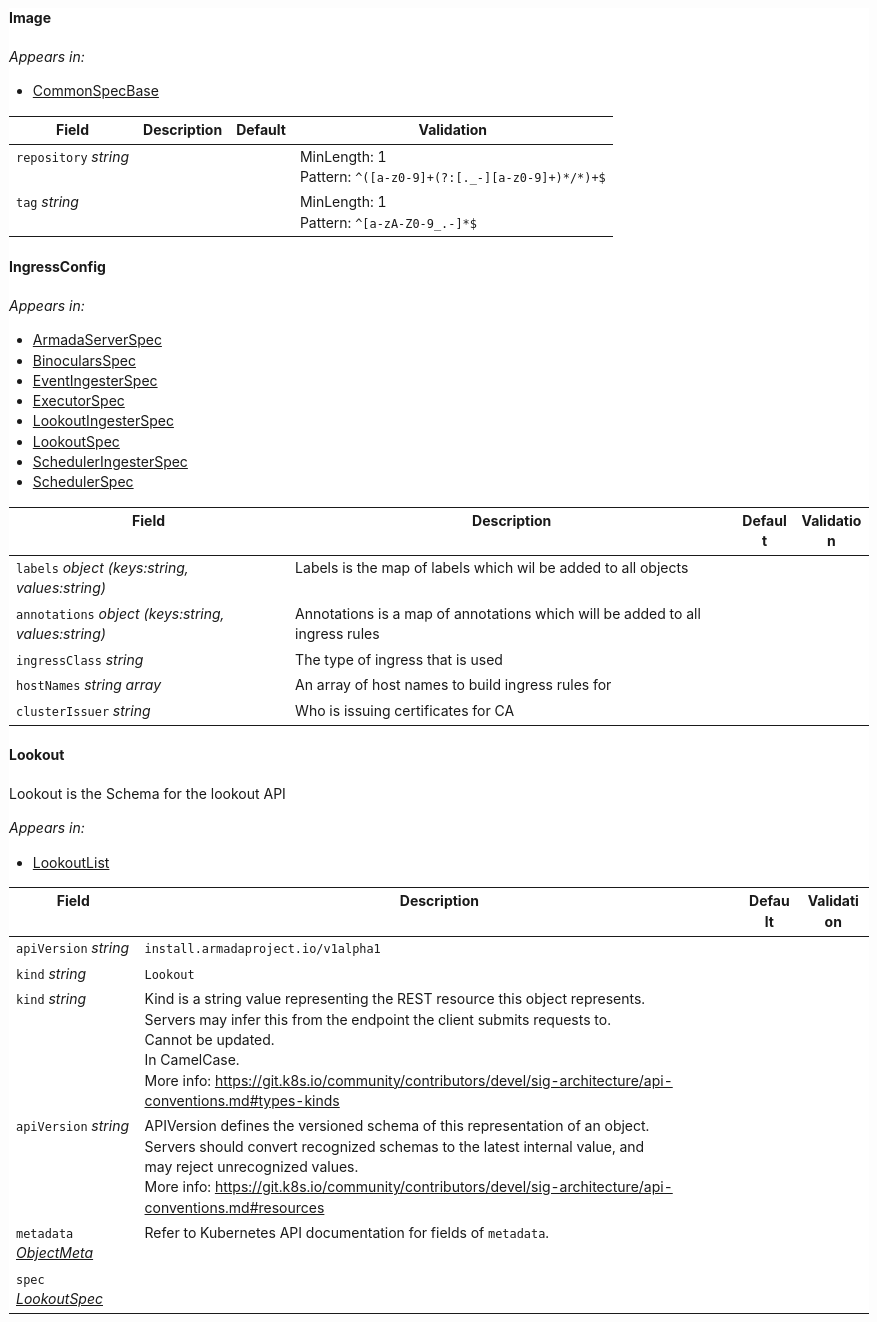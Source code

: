 


#### Image







_Appears in:_
- [CommonSpecBase](#commonspecbase)

| Field | Description | Default | Validation |
| --- | --- | --- | --- |
| `repository` _string_ |  |  | MinLength: 1 <br />Pattern: `^([a-z0-9]+(?:[._-][a-z0-9]+)*/*)+$` <br /> |
| `tag` _string_ |  |  | MinLength: 1 <br />Pattern: `^[a-zA-Z0-9_.-]*$` <br /> |


#### IngressConfig







_Appears in:_
- [ArmadaServerSpec](#armadaserverspec)
- [BinocularsSpec](#binocularsspec)
- [EventIngesterSpec](#eventingesterspec)
- [ExecutorSpec](#executorspec)
- [LookoutIngesterSpec](#lookoutingesterspec)
- [LookoutSpec](#lookoutspec)
- [SchedulerIngesterSpec](#scheduleringesterspec)
- [SchedulerSpec](#schedulerspec)

| Field | Description | Default | Validation |
| --- | --- | --- | --- |
| `labels` _object (keys:string, values:string)_ | Labels is the map of labels which wil be added to all objects |  |  |
| `annotations` _object (keys:string, values:string)_ | Annotations is a map of annotations which will be added to all ingress rules |  |  |
| `ingressClass` _string_ | The type of ingress that is used |  |  |
| `hostNames` _string array_ | An array of host names to build ingress rules for |  |  |
| `clusterIssuer` _string_ | Who is issuing certificates for CA |  |  |


#### Lookout



Lookout is the Schema for the lookout API



_Appears in:_
- [LookoutList](#lookoutlist)

| Field | Description | Default | Validation |
| --- | --- | --- | --- |
| `apiVersion` _string_ | `install.armadaproject.io/v1alpha1` | | |
| `kind` _string_ | `Lookout` | | |
| `kind` _string_ | Kind is a string value representing the REST resource this object represents.<br />Servers may infer this from the endpoint the client submits requests to.<br />Cannot be updated.<br />In CamelCase.<br />More info: https://git.k8s.io/community/contributors/devel/sig-architecture/api-conventions.md#types-kinds |  |  |
| `apiVersion` _string_ | APIVersion defines the versioned schema of this representation of an object.<br />Servers should convert recognized schemas to the latest internal value, and<br />may reject unrecognized values.<br />More info: https://git.k8s.io/community/contributors/devel/sig-architecture/api-conventions.md#resources |  |  |
| `metadata` _[ObjectMeta](https://kubernetes.io/docs/reference/generated/kubernetes-api/v1.29/#objectmeta-v1-meta)_ | Refer to Kubernetes API documentation for fields of `metadata`. |  |  |
| `spec` _[LookoutSpec](#lookoutspec)_ |  |  |  |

EXERCISE ->
The answer must consist of the entries above, reproduced word for word, without any pictures.

REPLY ->
Source code

: 


#### Image







_Appears in:_
- [CommonSpecBase](#commonspecbase)

| Field | Description | Default | Validation |
| --- | --- | --- | --- |
| `repository` _string_ |  |  | MinLength: 1 <br />Pattern: `^([a-z0-9]+(?:[._-][a-z0-9]+)*/*)+$` <br /> |
| `tag` _string_ |  |  | MinLength: 1 <br />Pattern: `^[a-zA-Z0-9_.-]*$` <br /> |


#### IngressConfig







_Appears in:_
- [ArmadaServerSpec](#armadaserverspec)
- [BinocularsSpec](#binocularsspec)
- [EventIngesterSpec](#eventingesterspec)
- [ExecutorSpec](#executorspec)
- [LookoutIngesterSpec](#lookoutingesterspec)
- [LookoutSpec](#lookoutspec)
- [SchedulerIngesterSpec](#scheduleringesterspec)
- [SchedulerSpec](#schedulerspec)

| Field | Description | Default | Validation |
| --- | --- | --- | --- |
| `labels` _object (keys:string, values:string)_ | Labels is the map of labels which wil be added to all objects |  |  |
| `annotations` _object (keys:string, values:string)_ | Annotations is a map of annotations which will be added to all ingress rules |  |  |
| `ingressClass` _string_ | The type of ingress that is used |  |  |
| `hostNames` _string array_ | An array of host names to build ingress rules for |  |  |
| `clusterIssuer` _string_ | Who is issuing certificates for CA |  |  |


#### Lookout



Lookout is the Schema for the lookout API



_Appears in:_
- [LookoutList](#lookoutlist)

| Field | Description | Default | Validation |
| --- | --- | --- | --- |
| `apiVersion` _string_ | `install.armadaproject.io/v1alpha1` | | |
| `kind` _string_ | `Lookout` | | |
| `kind` _string_ | Kind is a string value representing the REST resource this object represents.<br />Servers may infer this from the endpoint the client submits requests to.<br />Cannot be updated.<br />In CamelCase.<br />More info: https://git.k8s.io/community/contributors/devel/sig-architecture/api-conventions.md#types-kinds |  |  |
| `apiVersion` _string_ | APIVersion defines the versioned schema of this representation of an object.<br />Servers should convert recognized schemas to the latest internal value, and<br />may reject unrecognized values.<br />More info: https://git.k8s.io/community/contributors/devel/sig-architecture/api-conventions.md#resources |  |  |
| `metadata` _[ObjectMeta](https://kubernetes.io/docs/reference/generated/kubernetes-api/v1.29/#objectmeta-v1-meta)_ | Refer to Kubernetes API documentation for fields of `metadata`. |  |  |
| `spec` _[LookoutSpec](#lookoutspec)_ |  |  |  |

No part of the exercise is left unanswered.